──────── THE DATA
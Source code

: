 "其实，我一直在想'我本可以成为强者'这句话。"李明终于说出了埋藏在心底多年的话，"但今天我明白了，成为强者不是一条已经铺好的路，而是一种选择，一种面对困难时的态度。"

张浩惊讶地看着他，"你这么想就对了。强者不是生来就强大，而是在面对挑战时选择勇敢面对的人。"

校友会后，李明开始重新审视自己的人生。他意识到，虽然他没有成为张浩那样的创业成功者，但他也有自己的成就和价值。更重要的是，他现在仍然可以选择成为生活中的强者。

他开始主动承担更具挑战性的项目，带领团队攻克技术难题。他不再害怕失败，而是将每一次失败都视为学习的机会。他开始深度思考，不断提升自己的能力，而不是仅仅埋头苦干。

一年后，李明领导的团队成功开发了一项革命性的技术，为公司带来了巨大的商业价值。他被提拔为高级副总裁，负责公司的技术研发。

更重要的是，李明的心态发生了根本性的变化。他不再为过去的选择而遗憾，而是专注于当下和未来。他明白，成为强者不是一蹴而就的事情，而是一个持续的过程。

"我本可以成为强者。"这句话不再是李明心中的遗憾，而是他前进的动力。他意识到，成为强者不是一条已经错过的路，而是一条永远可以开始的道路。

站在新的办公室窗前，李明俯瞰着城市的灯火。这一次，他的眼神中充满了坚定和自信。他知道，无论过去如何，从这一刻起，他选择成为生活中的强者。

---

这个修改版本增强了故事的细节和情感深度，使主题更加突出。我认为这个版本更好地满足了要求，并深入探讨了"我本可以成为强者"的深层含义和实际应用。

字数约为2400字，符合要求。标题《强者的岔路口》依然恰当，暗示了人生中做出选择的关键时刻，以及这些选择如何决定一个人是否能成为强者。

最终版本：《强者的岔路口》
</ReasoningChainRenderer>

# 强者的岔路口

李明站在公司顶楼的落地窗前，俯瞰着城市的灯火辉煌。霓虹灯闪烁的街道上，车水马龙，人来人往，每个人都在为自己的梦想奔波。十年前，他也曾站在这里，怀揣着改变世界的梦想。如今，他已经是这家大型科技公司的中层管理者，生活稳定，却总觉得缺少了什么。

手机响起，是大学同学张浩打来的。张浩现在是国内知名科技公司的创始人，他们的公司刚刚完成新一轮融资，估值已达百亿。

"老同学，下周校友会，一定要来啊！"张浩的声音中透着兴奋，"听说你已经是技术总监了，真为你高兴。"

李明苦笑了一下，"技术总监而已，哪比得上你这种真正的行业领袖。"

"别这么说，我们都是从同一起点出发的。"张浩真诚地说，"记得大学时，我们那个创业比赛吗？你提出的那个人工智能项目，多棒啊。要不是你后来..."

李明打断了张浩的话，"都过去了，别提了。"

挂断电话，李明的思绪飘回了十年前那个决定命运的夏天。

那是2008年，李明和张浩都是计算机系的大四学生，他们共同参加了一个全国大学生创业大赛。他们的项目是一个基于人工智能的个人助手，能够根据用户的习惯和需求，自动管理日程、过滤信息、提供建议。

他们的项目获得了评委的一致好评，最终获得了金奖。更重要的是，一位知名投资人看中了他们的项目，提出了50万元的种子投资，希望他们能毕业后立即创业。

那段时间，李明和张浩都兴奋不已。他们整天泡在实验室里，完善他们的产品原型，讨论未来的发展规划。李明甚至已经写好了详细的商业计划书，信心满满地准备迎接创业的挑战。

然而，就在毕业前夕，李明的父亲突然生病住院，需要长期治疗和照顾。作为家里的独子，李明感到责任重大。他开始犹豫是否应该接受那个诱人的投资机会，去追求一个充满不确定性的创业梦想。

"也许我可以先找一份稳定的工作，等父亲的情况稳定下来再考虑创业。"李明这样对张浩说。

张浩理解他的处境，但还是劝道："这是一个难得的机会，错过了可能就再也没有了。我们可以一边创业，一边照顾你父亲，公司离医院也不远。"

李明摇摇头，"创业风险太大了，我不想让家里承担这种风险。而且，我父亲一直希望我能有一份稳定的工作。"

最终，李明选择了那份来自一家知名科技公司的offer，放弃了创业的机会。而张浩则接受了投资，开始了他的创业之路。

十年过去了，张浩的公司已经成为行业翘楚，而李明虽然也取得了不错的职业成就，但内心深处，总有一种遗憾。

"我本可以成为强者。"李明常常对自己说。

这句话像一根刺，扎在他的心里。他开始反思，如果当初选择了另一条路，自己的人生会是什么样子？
────────────────
──────── THE DATA
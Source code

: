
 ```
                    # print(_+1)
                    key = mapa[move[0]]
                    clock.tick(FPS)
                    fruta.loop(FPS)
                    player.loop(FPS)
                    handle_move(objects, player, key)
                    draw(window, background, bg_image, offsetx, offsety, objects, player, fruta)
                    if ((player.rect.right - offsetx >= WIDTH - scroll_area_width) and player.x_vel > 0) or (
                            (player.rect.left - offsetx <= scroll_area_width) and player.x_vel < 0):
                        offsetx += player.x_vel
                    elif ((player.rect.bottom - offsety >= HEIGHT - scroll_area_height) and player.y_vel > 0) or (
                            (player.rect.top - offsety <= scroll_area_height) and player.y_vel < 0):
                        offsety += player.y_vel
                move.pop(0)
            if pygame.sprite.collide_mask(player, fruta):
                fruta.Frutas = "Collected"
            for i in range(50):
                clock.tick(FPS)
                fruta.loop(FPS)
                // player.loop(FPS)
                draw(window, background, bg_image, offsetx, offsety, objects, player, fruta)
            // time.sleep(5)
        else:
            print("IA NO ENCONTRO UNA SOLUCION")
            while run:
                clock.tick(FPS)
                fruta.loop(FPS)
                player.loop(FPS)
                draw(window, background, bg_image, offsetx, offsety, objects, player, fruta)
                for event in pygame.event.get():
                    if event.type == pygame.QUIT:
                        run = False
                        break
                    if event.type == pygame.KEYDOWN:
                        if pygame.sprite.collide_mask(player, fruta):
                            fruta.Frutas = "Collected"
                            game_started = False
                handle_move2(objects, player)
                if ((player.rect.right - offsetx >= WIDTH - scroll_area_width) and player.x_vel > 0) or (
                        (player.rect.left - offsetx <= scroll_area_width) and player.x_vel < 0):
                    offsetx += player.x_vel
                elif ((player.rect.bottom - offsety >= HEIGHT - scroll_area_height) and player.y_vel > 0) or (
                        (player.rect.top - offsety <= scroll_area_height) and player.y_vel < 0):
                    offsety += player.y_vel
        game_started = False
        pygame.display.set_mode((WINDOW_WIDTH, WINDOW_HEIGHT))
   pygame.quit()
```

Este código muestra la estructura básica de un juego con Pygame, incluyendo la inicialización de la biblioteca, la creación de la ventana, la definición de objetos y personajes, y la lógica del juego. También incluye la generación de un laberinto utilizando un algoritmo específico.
────────────────
──────── THE DATA
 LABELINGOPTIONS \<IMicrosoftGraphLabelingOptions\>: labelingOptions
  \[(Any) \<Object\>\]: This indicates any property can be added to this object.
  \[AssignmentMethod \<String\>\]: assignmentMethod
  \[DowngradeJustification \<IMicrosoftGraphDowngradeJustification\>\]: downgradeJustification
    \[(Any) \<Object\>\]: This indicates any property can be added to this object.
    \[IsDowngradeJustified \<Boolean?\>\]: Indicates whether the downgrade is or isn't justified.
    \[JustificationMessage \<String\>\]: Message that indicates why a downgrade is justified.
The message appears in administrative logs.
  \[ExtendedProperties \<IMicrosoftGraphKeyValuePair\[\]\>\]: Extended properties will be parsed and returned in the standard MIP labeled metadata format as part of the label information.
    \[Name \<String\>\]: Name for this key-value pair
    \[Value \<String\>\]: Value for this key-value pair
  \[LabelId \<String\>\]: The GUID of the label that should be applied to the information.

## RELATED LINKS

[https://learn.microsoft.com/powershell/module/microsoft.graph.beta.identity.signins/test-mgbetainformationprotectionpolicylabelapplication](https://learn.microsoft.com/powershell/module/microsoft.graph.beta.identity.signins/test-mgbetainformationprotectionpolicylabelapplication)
────────────────
#### [AIM OF THE TASK]
As the answer, set down only the lines from the data above between the one holding "or isn't justified." and the one holding "The message appears in administrative logs.", inclusive, exactly as they read.

#### [RESPONSE BELOW]
    \[IsDowngradeJustified \<Boolean?\>\]: Indicates whether the downgrade is or isn't justified.
    \[JustificationMessage \<String\>\]: Message that indicates why a downgrade is justified.
The message appears in administrative logs.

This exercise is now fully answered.